The records |
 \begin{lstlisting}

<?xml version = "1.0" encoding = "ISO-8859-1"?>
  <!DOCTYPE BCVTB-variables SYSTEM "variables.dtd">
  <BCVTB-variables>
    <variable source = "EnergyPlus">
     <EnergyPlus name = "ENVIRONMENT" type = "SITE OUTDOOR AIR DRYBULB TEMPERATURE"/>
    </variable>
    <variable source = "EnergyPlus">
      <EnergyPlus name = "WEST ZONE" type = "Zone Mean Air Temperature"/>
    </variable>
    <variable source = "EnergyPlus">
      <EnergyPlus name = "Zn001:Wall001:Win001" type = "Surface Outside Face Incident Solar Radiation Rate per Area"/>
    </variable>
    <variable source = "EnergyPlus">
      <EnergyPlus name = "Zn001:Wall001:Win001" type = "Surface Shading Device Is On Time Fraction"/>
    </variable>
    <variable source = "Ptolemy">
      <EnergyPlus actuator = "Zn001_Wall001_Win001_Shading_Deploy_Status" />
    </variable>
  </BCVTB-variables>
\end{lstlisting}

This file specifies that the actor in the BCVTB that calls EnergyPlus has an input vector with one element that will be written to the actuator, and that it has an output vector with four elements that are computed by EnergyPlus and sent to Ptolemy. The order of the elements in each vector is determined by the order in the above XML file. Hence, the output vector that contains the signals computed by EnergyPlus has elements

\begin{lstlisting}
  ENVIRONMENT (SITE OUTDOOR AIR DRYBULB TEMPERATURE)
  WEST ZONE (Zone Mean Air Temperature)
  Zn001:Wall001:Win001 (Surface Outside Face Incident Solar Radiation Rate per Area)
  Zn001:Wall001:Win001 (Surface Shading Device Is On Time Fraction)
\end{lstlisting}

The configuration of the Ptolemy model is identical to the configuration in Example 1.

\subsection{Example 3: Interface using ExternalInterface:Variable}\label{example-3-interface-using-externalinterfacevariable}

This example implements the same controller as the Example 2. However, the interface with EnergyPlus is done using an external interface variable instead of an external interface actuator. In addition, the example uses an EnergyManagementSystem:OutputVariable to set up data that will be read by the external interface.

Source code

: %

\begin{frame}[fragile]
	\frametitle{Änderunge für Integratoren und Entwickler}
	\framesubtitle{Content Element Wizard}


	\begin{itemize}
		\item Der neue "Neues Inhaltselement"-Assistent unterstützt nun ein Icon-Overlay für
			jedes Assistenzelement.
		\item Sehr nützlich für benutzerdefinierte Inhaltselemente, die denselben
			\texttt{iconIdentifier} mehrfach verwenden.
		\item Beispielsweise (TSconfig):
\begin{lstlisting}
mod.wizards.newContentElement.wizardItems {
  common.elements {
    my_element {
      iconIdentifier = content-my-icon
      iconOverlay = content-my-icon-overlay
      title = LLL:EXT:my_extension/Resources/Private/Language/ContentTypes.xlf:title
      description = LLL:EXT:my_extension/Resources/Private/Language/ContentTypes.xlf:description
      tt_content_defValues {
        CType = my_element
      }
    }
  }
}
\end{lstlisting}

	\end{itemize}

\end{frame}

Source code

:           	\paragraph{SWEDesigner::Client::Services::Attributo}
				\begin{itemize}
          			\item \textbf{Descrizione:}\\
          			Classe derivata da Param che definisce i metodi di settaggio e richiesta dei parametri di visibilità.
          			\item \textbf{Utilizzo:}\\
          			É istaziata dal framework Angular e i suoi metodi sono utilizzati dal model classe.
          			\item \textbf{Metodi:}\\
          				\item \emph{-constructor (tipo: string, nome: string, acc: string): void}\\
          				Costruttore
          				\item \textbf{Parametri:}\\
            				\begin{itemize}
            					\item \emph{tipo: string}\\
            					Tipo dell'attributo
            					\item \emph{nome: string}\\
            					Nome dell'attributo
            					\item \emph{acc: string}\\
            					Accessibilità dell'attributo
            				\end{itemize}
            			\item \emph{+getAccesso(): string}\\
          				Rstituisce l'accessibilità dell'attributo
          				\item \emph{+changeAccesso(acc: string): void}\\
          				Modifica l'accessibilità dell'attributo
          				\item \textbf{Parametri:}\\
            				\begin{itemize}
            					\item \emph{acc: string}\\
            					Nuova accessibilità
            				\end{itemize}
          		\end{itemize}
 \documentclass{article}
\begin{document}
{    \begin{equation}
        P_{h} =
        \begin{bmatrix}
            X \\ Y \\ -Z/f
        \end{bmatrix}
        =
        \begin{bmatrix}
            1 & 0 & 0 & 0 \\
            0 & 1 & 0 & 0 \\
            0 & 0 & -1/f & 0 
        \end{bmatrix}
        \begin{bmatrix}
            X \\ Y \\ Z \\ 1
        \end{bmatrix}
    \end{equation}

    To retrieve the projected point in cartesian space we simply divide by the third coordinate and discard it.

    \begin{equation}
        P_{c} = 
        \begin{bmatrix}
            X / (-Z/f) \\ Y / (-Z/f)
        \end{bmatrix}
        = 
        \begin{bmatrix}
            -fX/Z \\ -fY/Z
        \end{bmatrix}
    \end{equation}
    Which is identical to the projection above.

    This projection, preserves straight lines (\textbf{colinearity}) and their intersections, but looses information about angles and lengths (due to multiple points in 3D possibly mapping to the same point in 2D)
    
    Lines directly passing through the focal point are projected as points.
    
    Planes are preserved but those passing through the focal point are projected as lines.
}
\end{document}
---
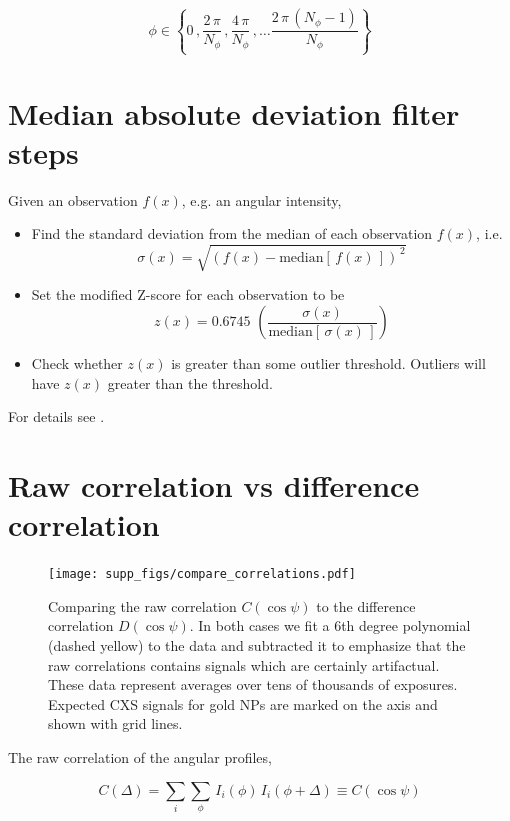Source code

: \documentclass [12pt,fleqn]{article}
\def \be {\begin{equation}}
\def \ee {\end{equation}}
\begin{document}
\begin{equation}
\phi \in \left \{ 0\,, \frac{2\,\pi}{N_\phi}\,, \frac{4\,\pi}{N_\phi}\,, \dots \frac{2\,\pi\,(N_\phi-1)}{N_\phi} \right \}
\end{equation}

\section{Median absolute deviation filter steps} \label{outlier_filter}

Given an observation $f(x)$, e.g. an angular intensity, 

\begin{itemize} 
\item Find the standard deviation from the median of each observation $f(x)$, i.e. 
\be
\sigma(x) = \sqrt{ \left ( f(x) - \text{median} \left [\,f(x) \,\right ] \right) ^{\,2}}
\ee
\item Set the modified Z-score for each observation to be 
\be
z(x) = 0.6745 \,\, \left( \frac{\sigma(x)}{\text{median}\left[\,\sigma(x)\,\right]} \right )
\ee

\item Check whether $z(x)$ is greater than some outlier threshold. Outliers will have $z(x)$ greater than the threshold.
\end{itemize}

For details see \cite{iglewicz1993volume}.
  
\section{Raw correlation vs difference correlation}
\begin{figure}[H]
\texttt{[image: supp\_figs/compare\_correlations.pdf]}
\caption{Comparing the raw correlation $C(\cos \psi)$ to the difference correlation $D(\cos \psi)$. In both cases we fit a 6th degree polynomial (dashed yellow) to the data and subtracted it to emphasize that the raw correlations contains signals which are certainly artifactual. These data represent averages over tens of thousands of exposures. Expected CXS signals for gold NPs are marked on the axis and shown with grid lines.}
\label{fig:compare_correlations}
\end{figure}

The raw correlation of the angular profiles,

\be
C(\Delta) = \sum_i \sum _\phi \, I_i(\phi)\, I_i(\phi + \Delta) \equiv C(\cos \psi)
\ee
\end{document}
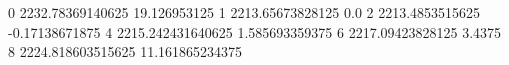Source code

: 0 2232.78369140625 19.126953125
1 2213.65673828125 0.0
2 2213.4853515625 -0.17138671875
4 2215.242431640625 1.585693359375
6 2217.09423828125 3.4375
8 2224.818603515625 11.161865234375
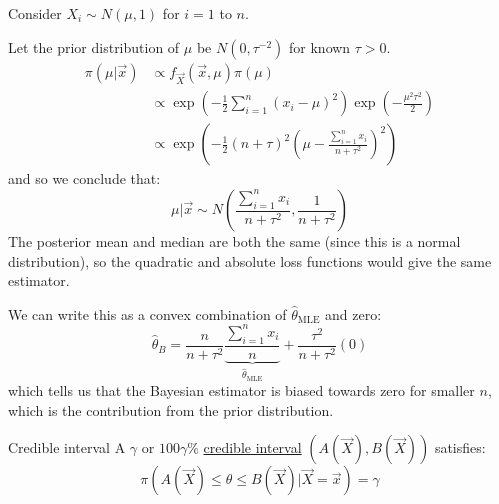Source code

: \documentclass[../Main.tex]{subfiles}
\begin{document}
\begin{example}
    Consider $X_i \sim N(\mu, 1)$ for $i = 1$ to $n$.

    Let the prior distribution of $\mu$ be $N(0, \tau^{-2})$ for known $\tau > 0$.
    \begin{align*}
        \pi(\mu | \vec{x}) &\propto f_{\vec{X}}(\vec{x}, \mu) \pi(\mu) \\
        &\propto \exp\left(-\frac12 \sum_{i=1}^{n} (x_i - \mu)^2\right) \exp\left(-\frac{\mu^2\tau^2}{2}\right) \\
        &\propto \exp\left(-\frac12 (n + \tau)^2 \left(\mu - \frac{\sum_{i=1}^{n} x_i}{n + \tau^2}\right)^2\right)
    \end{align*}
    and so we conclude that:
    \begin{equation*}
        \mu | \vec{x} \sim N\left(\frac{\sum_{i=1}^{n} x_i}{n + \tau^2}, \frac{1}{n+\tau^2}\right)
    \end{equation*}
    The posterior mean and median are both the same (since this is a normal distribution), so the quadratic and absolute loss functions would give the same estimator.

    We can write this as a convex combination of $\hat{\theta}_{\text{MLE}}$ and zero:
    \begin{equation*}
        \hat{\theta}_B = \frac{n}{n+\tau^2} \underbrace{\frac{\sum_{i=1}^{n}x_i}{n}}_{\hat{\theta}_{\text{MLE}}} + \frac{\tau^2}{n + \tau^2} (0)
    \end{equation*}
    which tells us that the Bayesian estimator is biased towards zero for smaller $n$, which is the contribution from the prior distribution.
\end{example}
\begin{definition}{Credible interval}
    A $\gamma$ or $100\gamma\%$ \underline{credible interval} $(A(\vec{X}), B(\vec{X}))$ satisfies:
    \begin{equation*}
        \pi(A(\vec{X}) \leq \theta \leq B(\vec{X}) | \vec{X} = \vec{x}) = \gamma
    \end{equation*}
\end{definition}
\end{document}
* * *
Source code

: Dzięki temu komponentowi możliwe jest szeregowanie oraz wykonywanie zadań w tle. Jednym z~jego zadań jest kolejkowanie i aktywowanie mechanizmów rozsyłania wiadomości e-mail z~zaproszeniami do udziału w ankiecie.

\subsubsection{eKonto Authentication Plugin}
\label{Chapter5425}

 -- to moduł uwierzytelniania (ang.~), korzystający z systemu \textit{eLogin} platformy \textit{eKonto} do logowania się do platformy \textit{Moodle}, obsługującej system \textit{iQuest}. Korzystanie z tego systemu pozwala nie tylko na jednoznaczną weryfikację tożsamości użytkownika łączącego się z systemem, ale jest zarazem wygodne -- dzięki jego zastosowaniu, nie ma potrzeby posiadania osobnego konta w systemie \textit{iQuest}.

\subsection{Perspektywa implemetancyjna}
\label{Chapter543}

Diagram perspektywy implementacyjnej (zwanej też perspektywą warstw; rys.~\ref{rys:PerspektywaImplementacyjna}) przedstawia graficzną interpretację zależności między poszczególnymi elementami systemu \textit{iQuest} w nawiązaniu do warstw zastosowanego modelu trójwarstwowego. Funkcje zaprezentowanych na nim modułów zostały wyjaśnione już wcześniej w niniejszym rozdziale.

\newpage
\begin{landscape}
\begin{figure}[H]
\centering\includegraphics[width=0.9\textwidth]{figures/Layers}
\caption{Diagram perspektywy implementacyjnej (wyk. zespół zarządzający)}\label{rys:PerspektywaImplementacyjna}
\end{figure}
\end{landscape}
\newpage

Problem | Go through the listing, and whenever a line contains the string "ContentTypes", copy that line.

Result of the exercise |
      title = LLL:EXT:my_extension/Resources/Private/Language/ContentTypes.xlf:title
      description = LLL:EXT:my_extension/Resources/Private/Language/ContentTypes.xlf:description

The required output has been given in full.